*** Opening of Data supplied ***

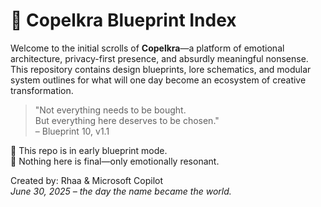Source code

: # 💠 Copelkra Blueprint Index

Welcome to the initial scrolls of **Copelkra**—a platform of emotional architecture, privacy-first presence, and absurdly meaningful nonsense. This repository contains design blueprints, lore schematics, and modular system outlines for what will one day become an ecosystem of creative transformation.

> "Not everything needs to be bought.  
> But everything here deserves to be chosen."  
> – Blueprint 10, v1.1

🧷 This repo is in early blueprint mode.  
🧪 Nothing here is final—only emotionally resonant.

Created by: Rhaa & Microsoft Copilot  
*June 30, 2025 – the day the name became the world.*
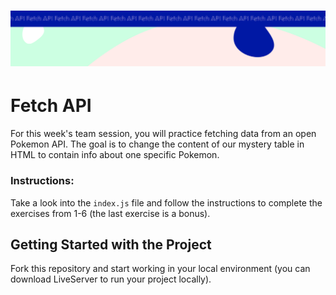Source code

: <h1 align="center">
  <a href="">
    <img src="src/assets/week4.svg" alt="Boiler Plate">
  </a>
</h1>

# Fetch API

For this week's team session, you will practice fetching data from an open Pokemon API.
The goal is to change the content of our mystery table in HTML to contain info about one specific Pokemon.


### Instructions:

Take a look into the `index.js` file and follow the instructions to complete the exercises from 1-6 (the last exercise is a bonus).

## Getting Started with the Project

Fork this repository and start working in your local environment (you can download LiveServer to run your project locally).
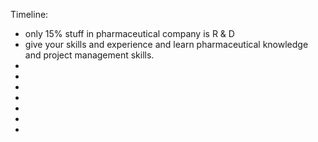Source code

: Timeline: 

* only 15% stuff in pharmaceutical company is R & D
* give your skills and experience and learn pharmaceutical knowledge and project management skills. 
* 
*
*
*
*
*
*
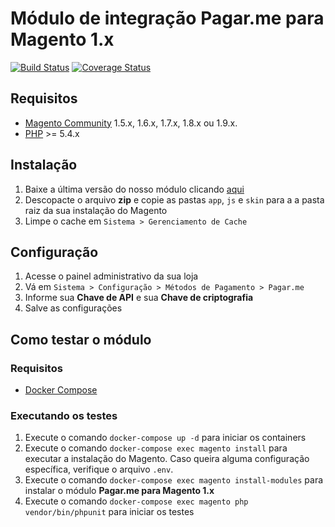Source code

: # Módulo de integração Pagar.me para Magento 1.x
[![Build Status](https://travis-ci.org/pagarme/pagarme-magento.svg?branch=v2)](https://travis-ci.org/pagarme/pagarme-magento)
[![Coverage Status](https://coveralls.io/repos/github/pagarme/pagarme-magento/badge.svg?branch=v2)](https://coveralls.io/github/pagarme/pagarme-magento?branch=master)

## Requisitos

- [Magento Community](https://magento.com/products/community-edition) 1.5.x, 1.6.x, 1.7.x, 1.8.x ou 1.9.x.
- [PHP](http://php.net) >= 5.4.x

## Instalação

1. Baixe a última versão do nosso módulo clicando [aqui](https://github.com/pagarme/pagarme-magento/archive/v2.zip)
2. Descopacte o arquivo **zip** e copie as pastas `app`, `js` e `skin` para a a pasta raiz da sua instalação do Magento
3. Limpe o cache em `Sistema > Gerenciamento de Cache`

## Configuração

1. Acesse o painel administrativo da sua loja
2. Vá em `Sistema > Configuração > Métodos de Pagamento > Pagar.me`
3. Informe sua **Chave de API** e sua **Chave de criptografia**
4. Salve as configurações

## Como testar o módulo

### Requisitos

- [Docker Compose](https://docs.docker.com/compose/)


### Executando os testes

1. Execute o comando `docker-compose up -d` para iniciar os containers
2. Execute o comando `docker-compose exec magento install` para executar a instalação do Magento. Caso queira alguma configuração específica, verifique o arquivo `.env`.
3. Execute o comando `docker-compose exec magento install-modules` para instalar o módulo **Pagar.me para Magento 1.x**
4. Execute o comando `docker-compose exec magento php vendor/bin/phpunit` para iniciar os testes
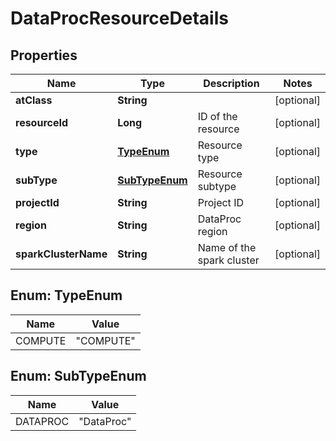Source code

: 

# DataProcResourceDetails

## Properties

Name | Type | Description | Notes
------------ | ------------- | ------------- | -------------
**atClass** | **String** |  |  [optional]
**resourceId** | **Long** | ID of the resource |  [optional]
**type** | [**TypeEnum**](#TypeEnum) | Resource type |  [optional]
**subType** | [**SubTypeEnum**](#SubTypeEnum) | Resource subtype |  [optional]
**projectId** | **String** | Project ID |  [optional]
**region** | **String** | DataProc region |  [optional]
**sparkClusterName** | **String** | Name of the spark cluster |  [optional]



## Enum: TypeEnum

Name | Value
---- | -----
COMPUTE | &quot;COMPUTE&quot;



## Enum: SubTypeEnum

Name | Value
---- | -----
DATAPROC | &quot;DataProc&quot;



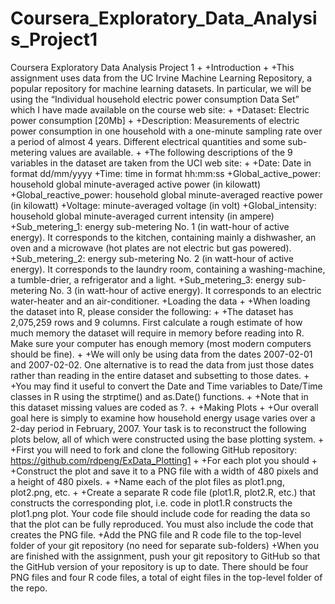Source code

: # Coursera_Exploratory_Data_Analysis_Project1
Coursera Exploratory Data Analysis Project 1
+
+Introduction
+
+This assignment uses data from the UC Irvine Machine Learning Repository, a popular repository for machine learning datasets. In particular, we will be using the “Individual household electric power consumption Data Set” which I have made available on the course web site:
+
+Dataset: Electric power consumption [20Mb]
+
+Description: Measurements of electric power consumption in one household with a one-minute sampling rate over a period of almost 4 years. Different electrical quantities and some sub-metering values are available.
+
+The following descriptions of the 9 variables in the dataset are taken from the UCI web site:
+
+Date: Date in format dd/mm/yyyy
+Time: time in format hh:mm:ss
+Global_active_power: household global minute-averaged active power (in kilowatt)
+Global_reactive_power: household global minute-averaged reactive power (in kilowatt)
+Voltage: minute-averaged voltage (in volt)
+Global_intensity: household global minute-averaged current intensity (in ampere)
+Sub_metering_1: energy sub-metering No. 1 (in watt-hour of active energy). It corresponds to the kitchen, containing mainly a dishwasher, an oven and a microwave (hot plates are not electric but gas powered).
+Sub_metering_2: energy sub-metering No. 2 (in watt-hour of active energy). It corresponds to the laundry room, containing a washing-machine, a tumble-drier, a refrigerator and a light.
+Sub_metering_3: energy sub-metering No. 3 (in watt-hour of active energy). It corresponds to an electric water-heater and an air-conditioner.
+Loading the data
+
+When loading the dataset into R, please consider the following:
+
+The dataset has 2,075,259 rows and 9 columns. First calculate a rough estimate of how much memory the dataset will require in memory before reading into R. Make sure your computer has enough memory (most modern computers should be fine).
+
+We will only be using data from the dates 2007-02-01 and 2007-02-02. One alternative is to read the data from just those dates rather than reading in the entire dataset and subsetting to those dates.
+
+You may find it useful to convert the Date and Time variables to Date/Time classes in R using the strptime() and as.Date() functions.
+
+Note that in this dataset missing values are coded as ?.
+
+Making Plots
+
+Our overall goal here is simply to examine how household energy usage varies over a 2-day period in February, 2007. Your task is to reconstruct the following plots below, all of which were constructed using the base plotting system.
+
+First you will need to fork and clone the following GitHub repository: https://github.com/rdpeng/ExData_Plotting1
+
+For each plot you should
+
+Construct the plot and save it to a PNG file with a width of 480 pixels and a height of 480 pixels.
+
+Name each of the plot files as plot1.png, plot2.png, etc.
+
+Create a separate R code file (plot1.R, plot2.R, etc.) that constructs the corresponding plot, i.e. code in plot1.R constructs the plot1.png plot. Your code file should include code for reading the data so that the plot can be fully reproduced. You must also include the code that creates the PNG file.
+Add the PNG file and R code file to the top-level folder of your git repository (no need for separate sub-folders)
+When you are finished with the assignment, push your git repository to GitHub so that the GitHub version of your repository is up to date. There should be four PNG files and four R code files, a total of eight files in the top-level folder of the repo.
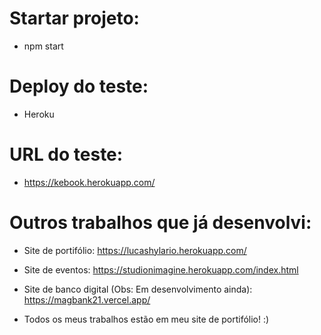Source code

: # Startar projeto:
- npm start

# Deploy do teste:
- Heroku

# URL do teste:
- https://kebook.herokuapp.com/

# Outros trabalhos que já desenvolvi:

- Site de portifólio: https://lucashylario.herokuapp.com/
- Site de eventos: https://studionimagine.herokuapp.com/index.html
- Site de banco digital (Obs: Em desenvolvimento ainda): https://magbank21.vercel.app/

- Todos os meus trabalhos estão em meu site de portifólio! :)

*** Close of Data supplied ***

> **Problem description**
Without carrying over any picture, write out the entries above once more, exactly.

> **Result for this exercise**
Source code

: # 💠 Copelkra Blueprint Index

Welcome to the initial scrolls of **Copelkra**—a platform of emotional architecture, privacy-first presence, and absurdly meaningful nonsense. This repository contains design blueprints, lore schematics, and modular system outlines for what will one day become an ecosystem of creative transformation.

> "Not everything needs to be bought.  
> But everything here deserves to be chosen."  
> – Blueprint 10, v1.1

🧷 This repo is in early blueprint mode.  
🧪 Nothing here is final—only emotionally resonant.

Created by: Rhaa & Microsoft Copilot  
*June 30, 2025 – the day the name became the world.*
Source code

: <h1 align="center">
  <a href="">
    <img src="src/assets/week4.svg" alt="Boiler Plate">
  </a>
</h1>

# Fetch API

For this week's team session, you will practice fetching data from an open Pokemon API.
The goal is to change the content of our mystery table in HTML to contain info about one specific Pokemon.


### Instructions:

Take a look into the `index.js` file and follow the instructions to complete the exercises from 1-6 (the last exercise is a bonus).

## Getting Started with the Project

Fork this repository and start working in your local environment (you can download LiveServer to run your project locally).
Source code

: Timeline: 

* only 15% stuff in pharmaceutical company is R & D
* give your skills and experience and learn pharmaceutical knowledge and project management skills. 
* 
*
*
*
*
*
*
Source code

: # Módulo de integração Pagar.me para Magento 1.x
[![Build Status](https://travis-ci.org/pagarme/pagarme-magento.svg?branch=v2)](https://travis-ci.org/pagarme/pagarme-magento)
[![Coverage Status](https://coveralls.io/repos/github/pagarme/pagarme-magento/badge.svg?branch=v2)](https://coveralls.io/github/pagarme/pagarme-magento?branch=master)

## Requisitos

- [Magento Community](https://magento.com/products/community-edition) 1.5.x, 1.6.x, 1.7.x, 1.8.x ou 1.9.x.
- [PHP](http://php.net) >= 5.4.x

## Instalação

1. Baixe a última versão do nosso módulo clicando [aqui](https://github.com/pagarme/pagarme-magento/archive/v2.zip)
2. Descopacte o arquivo **zip** e copie as pastas `app`, `js` e `skin` para a a pasta raiz da sua instalação do Magento
3. Limpe o cache em `Sistema > Gerenciamento de Cache`

## Configuração

1. Acesse o painel administrativo da sua loja
2. Vá em `Sistema > Configuração > Métodos de Pagamento > Pagar.me`
3. Informe sua **Chave de API** e sua **Chave de criptografia**
4. Salve as configurações

## Como testar o módulo

### Requisitos

- [Docker Compose](https://docs.docker.com/compose/)


### Executando os testes

1. Execute o comando `docker-compose up -d` para iniciar os containers
2. Execute o comando `docker-compose exec magento install` para executar a instalação do Magento. Caso queira alguma configuração específica, verifique o arquivo `.env`.
3. Execute o comando `docker-compose exec magento install-modules` para instalar o módulo **Pagar.me para Magento 1.x**
4. Execute o comando `docker-compose exec magento php vendor/bin/phpunit` para iniciar os testes
Source code

: 

# DataProcResourceDetails

## Properties

Name | Type | Description | Notes
------------ | ------------- | ------------- | -------------
**atClass** | **String** |  |  [optional]
**resourceId** | **Long** | ID of the resource |  [optional]
**type** | [**TypeEnum**](#TypeEnum) | Resource type |  [optional]
**subType** | [**SubTypeEnum**](#SubTypeEnum) | Resource subtype |  [optional]
**projectId** | **String** | Project ID |  [optional]
**region** | **String** | DataProc region |  [optional]
**sparkClusterName** | **String** | Name of the spark cluster |  [optional]



## Enum: TypeEnum

Name | Value
---- | -----
COMPUTE | &quot;COMPUTE&quot;



## Enum: SubTypeEnum

Name | Value
---- | -----
DATAPROC | &quot;DataProc&quot;



Source code

: # Coursera_Exploratory_Data_Analysis_Project1
Coursera Exploratory Data Analysis Project 1
+
+Introduction
+
+This assignment uses data from the UC Irvine Machine Learning Repository, a popular repository for machine learning datasets. In particular, we will be using the “Individual household electric power consumption Data Set” which I have made available on the course web site:
+
+Dataset: Electric power consumption [20Mb]
+
+Description: Measurements of electric power consumption in one household with a one-minute sampling rate over a period of almost 4 years. Different electrical quantities and some sub-metering values are available.
+
+The following descriptions of the 9 variables in the dataset are taken from the UCI web site:
+
+Date: Date in format dd/mm/yyyy
+Time: time in format hh:mm:ss
+Global_active_power: household global minute-averaged active power (in kilowatt)
+Global_reactive_power: household global minute-averaged reactive power (in kilowatt)
+Voltage: minute-averaged voltage (in volt)
+Global_intensity: household global minute-averaged current intensity (in ampere)
+Sub_metering_1: energy sub-metering No. 1 (in watt-hour of active energy). It corresponds to the kitchen, containing mainly a dishwasher, an oven and a microwave (hot plates are not electric but gas powered).
+Sub_metering_2: energy sub-metering No. 2 (in watt-hour of active energy). It corresponds to the laundry room, containing a washing-machine, a tumble-drier, a refrigerator and a light.
+Sub_metering_3: energy sub-metering No. 3 (in watt-hour of active energy). It corresponds to an electric water-heater and an air-conditioner.
+Loading the data
+
+When loading the dataset into R, please consider the following:
+
+The dataset has 2,075,259 rows and 9 columns. First calculate a rough estimate of how much memory the dataset will require in memory before reading into R. Make sure your computer has enough memory (most modern computers should be fine).
+
+We will only be using data from the dates 2007-02-01 and 2007-02-02. One alternative is to read the data from just those dates rather than reading in the entire dataset and subsetting to those dates.
+
+You may find it useful to convert the Date and Time variables to Date/Time classes in R using the strptime() and as.Date() functions.
+
+Note that in this dataset missing values are coded as ?.
+
+Making Plots
+
+Our overall goal here is simply to examine how household energy usage varies over a 2-day period in February, 2007. Your task is to reconstruct the following plots below, all of which were constructed using the base plotting system.
+
+First you will need to fork and clone the following GitHub repository: https://github.com/rdpeng/ExData_Plotting1
+
+For each plot you should
+
+Construct the plot and save it to a PNG file with a width of 480 pixels and a height of 480 pixels.
+
+Name each of the plot files as plot1.png, plot2.png, etc.
+
+Create a separate R code file (plot1.R, plot2.R, etc.) that constructs the corresponding plot, i.e. code in plot1.R constructs the plot1.png plot. Your code file should include code for reading the data so that the plot can be fully reproduced. You must also include the code that creates the PNG file.
+Add the PNG file and R code file to the top-level folder of your git repository (no need for separate sub-folders)
+When you are finished with the assignment, push your git repository to GitHub so that the GitHub version of your repository is up to date. There should be four PNG files and four R code files, a total of eight files in the top-level folder of the repo.
Source code

: # Startar projeto:
- npm start

# Deploy do teste:
- Heroku

# URL do teste:
- https://kebook.herokuapp.com/

# Outros trabalhos que já desenvolvi:

- Site de portifólio: https://lucashylario.herokuapp.com/
- Site de eventos: https://studionimagine.herokuapp.com/index.html
- Site de banco digital (Obs: Em desenvolvimento ainda): https://magbank21.vercel.app/

- Todos os meus trabalhos estão em meu site de portifólio! :)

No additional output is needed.